[Dataset excerpts]

+===+

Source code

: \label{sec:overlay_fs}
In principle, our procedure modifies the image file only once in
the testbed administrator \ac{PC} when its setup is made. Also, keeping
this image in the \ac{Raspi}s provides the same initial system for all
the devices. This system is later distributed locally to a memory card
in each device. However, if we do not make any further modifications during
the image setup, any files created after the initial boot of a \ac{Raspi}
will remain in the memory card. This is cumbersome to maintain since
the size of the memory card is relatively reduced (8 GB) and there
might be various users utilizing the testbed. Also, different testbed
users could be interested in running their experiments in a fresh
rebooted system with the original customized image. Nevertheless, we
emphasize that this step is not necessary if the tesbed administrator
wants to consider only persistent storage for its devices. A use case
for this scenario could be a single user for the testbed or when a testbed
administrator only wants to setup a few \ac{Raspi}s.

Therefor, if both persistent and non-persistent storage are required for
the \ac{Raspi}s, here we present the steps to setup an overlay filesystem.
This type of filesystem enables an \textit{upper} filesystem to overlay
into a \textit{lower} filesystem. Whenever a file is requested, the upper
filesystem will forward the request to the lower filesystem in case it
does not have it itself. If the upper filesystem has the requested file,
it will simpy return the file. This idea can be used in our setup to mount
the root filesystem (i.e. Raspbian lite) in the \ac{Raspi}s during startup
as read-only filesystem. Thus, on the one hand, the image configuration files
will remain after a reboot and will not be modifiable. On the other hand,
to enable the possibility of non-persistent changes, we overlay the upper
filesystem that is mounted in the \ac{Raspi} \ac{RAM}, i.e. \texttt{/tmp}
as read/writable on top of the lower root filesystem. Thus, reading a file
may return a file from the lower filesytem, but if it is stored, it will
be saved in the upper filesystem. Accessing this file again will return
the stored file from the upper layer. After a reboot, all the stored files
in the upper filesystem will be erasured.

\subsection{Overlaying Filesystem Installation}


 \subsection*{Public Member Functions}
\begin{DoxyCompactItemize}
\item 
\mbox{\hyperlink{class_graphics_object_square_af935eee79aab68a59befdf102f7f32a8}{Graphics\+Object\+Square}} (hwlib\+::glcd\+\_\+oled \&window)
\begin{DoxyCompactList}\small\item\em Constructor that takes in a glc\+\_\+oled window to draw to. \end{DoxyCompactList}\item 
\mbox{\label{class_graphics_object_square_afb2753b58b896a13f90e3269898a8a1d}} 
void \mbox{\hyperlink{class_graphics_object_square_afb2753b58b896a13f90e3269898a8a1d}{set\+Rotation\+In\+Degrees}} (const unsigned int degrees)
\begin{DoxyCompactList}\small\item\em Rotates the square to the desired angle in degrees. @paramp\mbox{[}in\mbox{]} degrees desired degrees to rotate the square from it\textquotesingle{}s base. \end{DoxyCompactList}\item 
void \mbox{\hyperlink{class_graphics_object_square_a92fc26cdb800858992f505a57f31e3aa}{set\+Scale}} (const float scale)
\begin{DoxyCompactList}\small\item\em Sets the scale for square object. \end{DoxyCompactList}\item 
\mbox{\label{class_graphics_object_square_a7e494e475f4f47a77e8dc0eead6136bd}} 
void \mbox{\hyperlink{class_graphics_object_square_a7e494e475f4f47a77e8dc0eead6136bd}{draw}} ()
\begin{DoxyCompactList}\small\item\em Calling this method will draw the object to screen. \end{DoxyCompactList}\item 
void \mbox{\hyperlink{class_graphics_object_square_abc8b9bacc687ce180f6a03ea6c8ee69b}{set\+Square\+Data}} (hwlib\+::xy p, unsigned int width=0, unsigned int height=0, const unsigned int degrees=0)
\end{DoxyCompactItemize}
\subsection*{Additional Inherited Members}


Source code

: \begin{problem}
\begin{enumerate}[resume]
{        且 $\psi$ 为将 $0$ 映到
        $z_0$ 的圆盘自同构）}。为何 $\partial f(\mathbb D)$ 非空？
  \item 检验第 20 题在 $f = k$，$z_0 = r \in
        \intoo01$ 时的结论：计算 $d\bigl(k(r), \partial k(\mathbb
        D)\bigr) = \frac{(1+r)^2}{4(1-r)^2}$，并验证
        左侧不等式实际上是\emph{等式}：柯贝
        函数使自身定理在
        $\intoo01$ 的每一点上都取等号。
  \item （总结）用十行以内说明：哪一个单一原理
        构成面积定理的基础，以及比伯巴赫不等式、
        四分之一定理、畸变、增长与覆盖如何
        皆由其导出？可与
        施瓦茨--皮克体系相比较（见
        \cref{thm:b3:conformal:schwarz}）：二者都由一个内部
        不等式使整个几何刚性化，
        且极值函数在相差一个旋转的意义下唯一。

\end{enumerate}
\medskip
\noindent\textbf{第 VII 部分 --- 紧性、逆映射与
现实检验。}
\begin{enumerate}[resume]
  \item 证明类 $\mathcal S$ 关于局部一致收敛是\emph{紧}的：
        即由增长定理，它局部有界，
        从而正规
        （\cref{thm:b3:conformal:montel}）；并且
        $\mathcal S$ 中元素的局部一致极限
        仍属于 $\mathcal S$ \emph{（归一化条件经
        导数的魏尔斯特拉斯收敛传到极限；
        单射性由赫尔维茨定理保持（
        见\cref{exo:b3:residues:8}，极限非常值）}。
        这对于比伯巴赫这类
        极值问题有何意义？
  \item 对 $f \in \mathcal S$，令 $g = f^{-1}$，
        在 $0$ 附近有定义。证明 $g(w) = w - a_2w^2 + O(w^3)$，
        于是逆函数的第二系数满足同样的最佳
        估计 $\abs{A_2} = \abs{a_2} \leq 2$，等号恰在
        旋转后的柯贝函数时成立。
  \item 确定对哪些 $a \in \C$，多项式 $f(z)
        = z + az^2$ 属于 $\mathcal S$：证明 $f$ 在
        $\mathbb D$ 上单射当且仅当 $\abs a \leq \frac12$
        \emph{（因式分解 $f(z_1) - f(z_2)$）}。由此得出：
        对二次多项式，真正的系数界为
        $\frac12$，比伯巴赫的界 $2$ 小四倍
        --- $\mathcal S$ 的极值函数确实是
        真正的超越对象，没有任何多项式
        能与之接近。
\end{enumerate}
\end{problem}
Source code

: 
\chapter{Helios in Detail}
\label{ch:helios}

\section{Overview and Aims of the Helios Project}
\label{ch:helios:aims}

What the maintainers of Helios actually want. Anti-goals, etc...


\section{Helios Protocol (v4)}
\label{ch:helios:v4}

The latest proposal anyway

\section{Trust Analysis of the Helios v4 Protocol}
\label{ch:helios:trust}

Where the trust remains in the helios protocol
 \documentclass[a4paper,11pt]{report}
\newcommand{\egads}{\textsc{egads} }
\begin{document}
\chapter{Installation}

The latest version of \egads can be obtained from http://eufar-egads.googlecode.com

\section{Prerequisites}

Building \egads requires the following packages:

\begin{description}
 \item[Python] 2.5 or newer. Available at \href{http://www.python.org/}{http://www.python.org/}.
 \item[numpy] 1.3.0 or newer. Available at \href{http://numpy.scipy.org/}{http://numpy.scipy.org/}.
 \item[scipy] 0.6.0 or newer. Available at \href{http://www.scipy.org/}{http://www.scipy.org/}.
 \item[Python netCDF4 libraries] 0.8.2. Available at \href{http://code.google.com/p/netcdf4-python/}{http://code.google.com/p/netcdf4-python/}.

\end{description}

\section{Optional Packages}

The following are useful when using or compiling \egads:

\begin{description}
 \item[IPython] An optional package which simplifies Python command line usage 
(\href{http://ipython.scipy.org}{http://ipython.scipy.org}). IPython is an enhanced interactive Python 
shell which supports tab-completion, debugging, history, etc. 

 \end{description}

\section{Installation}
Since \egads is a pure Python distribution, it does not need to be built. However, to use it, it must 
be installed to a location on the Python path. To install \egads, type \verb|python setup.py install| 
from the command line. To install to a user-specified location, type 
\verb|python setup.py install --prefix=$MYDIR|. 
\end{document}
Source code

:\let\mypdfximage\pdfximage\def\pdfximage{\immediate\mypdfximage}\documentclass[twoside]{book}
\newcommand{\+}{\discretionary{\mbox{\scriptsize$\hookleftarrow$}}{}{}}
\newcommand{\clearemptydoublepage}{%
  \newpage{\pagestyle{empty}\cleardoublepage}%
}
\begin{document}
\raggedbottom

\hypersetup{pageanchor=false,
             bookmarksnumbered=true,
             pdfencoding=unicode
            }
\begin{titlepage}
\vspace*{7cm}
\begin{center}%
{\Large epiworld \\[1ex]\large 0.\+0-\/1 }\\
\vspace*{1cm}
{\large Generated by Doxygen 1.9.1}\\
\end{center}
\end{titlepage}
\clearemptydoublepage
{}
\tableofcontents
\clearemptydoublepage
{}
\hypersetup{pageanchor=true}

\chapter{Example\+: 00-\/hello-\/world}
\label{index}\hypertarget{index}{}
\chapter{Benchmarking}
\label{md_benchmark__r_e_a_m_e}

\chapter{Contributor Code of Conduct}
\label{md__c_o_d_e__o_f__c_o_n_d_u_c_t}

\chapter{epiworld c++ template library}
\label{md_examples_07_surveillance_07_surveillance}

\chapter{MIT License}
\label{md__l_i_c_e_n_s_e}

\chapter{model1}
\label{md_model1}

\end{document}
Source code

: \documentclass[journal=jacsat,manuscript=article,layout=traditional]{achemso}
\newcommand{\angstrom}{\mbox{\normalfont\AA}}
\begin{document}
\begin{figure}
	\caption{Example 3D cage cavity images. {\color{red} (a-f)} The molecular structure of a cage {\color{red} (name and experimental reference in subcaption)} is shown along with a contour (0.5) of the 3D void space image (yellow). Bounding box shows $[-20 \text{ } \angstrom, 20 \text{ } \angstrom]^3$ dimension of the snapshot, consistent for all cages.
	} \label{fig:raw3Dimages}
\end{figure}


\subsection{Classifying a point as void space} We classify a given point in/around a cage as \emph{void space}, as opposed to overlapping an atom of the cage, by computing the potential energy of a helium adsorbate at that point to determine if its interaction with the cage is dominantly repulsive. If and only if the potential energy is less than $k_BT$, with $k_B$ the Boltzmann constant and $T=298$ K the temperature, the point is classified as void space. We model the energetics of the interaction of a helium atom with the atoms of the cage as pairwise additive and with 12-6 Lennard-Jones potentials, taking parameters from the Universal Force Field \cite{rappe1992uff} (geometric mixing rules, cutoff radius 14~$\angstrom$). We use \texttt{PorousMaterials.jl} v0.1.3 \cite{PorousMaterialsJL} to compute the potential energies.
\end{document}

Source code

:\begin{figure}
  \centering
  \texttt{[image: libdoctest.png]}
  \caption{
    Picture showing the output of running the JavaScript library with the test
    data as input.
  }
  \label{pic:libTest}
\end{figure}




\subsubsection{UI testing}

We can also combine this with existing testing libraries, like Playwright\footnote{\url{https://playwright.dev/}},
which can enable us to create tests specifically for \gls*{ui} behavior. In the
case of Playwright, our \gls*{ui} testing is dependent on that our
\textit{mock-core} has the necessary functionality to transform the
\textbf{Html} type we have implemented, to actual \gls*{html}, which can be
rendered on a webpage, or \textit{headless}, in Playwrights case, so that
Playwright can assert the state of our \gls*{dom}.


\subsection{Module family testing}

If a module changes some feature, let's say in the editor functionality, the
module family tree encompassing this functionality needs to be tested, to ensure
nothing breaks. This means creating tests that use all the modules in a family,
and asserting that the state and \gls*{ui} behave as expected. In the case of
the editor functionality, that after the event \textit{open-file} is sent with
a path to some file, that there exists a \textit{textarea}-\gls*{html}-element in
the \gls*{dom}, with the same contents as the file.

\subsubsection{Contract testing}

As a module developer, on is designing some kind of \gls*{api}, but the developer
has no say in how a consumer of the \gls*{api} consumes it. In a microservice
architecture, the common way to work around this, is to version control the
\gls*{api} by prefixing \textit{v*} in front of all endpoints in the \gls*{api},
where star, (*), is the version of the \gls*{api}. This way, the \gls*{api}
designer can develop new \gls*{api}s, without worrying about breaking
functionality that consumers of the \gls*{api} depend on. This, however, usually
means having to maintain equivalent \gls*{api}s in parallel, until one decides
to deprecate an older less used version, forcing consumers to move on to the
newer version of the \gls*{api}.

+===+

Set down the lines above as they stand, starting with the first line and ending with the line that contains "users could be".

Source code

: \label{sec:overlay_fs}
In principle, our procedure modifies the image file only once in
the testbed administrator \ac{PC} when its setup is made. Also, keeping
this image in the \ac{Raspi}s provides the same initial system for all
the devices. This system is later distributed locally to a memory card
in each device. However, if we do not make any further modifications during
the image setup, any files created after the initial boot of a \ac{Raspi}
will remain in the memory card. This is cumbersome to maintain since
the size of the memory card is relatively reduced (8 GB) and there
might be various users utilizing the testbed. Also, different testbed
users could be interested in running their experiments in a fresh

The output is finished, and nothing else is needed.